We will see if Corbyn has the intelligence to realise how strong his position is later today. (I’m not counting on it, but I am prepared to be pleasantly surprised.)
While we wait we should listen out for the satisfying slapping sound of a second boomerang hitting the Johnson administration in the face. Before the Observer story broke, he seemed to be doing well. To the surprise of his former colleagues, Johnson hadn’t tripped up over his own shoelaces or been caught in the wrong woman’s bed. His government seemed energetic and the opposition listless. Then Johnson threatened to suspend Parliament and purge, Corbyn-style, Tory MPs who disagreed with him. Readers may disagree but my impression is that moderately minded Leave voters do not like this menacing behaviour. It’s not only unBritish but suspicious in the extreme. Why can’t MPs ask questions? Isn’t it their duty to protect their constituents and hold the government to account? Most pertinently, the attacks on Parliament and individual MPs go back to the issue of trust. The question of how you can trust a prime minister who wants to shut down democratic scrutiny is as pertinent as how can you believe a word his spin-doctors say.
The effect has been to unite an opposition that previously regarded each other with varying degrees of loathing. As with Corbyn and the timing of an election, we will have to wait and see whether Conservative ‘rebels’ have the guts to actually rebel. The abject decisions of Amber Rudd and Matt Hancock to support a no-deal policy they had previously abhorred do not augur well. But listening to David Gauke and Philip Hammond I thought I heard the whistling sound of an airborne boomerang again and could at least entertain the thought that Johnson’s threats to moderate Conservatives would menace no one more than himself.

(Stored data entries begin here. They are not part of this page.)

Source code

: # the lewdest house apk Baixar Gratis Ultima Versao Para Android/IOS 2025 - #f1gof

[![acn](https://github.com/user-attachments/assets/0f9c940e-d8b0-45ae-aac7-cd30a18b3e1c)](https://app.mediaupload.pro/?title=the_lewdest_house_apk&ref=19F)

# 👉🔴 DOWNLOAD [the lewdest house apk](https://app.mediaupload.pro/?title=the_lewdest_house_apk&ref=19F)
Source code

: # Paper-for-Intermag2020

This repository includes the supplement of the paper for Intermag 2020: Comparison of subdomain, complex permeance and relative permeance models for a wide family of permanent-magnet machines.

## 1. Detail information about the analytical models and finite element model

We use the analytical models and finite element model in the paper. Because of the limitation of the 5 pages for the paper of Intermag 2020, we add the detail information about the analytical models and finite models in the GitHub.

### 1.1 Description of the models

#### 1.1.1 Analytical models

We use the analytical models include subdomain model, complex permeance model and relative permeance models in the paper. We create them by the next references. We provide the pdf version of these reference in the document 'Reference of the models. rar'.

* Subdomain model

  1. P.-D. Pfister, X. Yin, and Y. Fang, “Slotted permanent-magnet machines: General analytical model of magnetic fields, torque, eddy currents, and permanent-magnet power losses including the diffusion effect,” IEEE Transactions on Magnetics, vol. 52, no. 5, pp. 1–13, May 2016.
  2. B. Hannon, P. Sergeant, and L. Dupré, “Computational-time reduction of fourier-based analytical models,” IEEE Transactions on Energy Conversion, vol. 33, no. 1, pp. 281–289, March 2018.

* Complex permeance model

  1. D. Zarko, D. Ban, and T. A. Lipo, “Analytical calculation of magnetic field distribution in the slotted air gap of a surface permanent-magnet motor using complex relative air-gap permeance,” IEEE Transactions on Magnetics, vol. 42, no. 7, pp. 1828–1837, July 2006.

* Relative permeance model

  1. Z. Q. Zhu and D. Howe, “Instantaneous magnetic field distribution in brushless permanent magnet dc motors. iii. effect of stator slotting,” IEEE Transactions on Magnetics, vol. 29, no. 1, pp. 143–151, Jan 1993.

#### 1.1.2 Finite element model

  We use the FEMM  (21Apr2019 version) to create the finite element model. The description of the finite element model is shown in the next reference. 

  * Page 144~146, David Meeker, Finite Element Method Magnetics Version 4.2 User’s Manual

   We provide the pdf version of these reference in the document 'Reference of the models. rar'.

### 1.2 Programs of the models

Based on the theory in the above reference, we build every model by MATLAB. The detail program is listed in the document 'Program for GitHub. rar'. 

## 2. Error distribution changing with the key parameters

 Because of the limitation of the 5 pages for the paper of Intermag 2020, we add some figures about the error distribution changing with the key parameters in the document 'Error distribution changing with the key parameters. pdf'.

I shouldn’t need to say that we are now in the greatest crisis since 1945. Fundamental questions about the future of our economy and security are at stake. The fake news, the threats, the tough guy poses might have worked when Johnson and Cummings were in Vote Leave, but they are in Downing Street now making decision in the midst of a national emergency. They need to be believed. They need to be trusted. And, at the moment, they are not.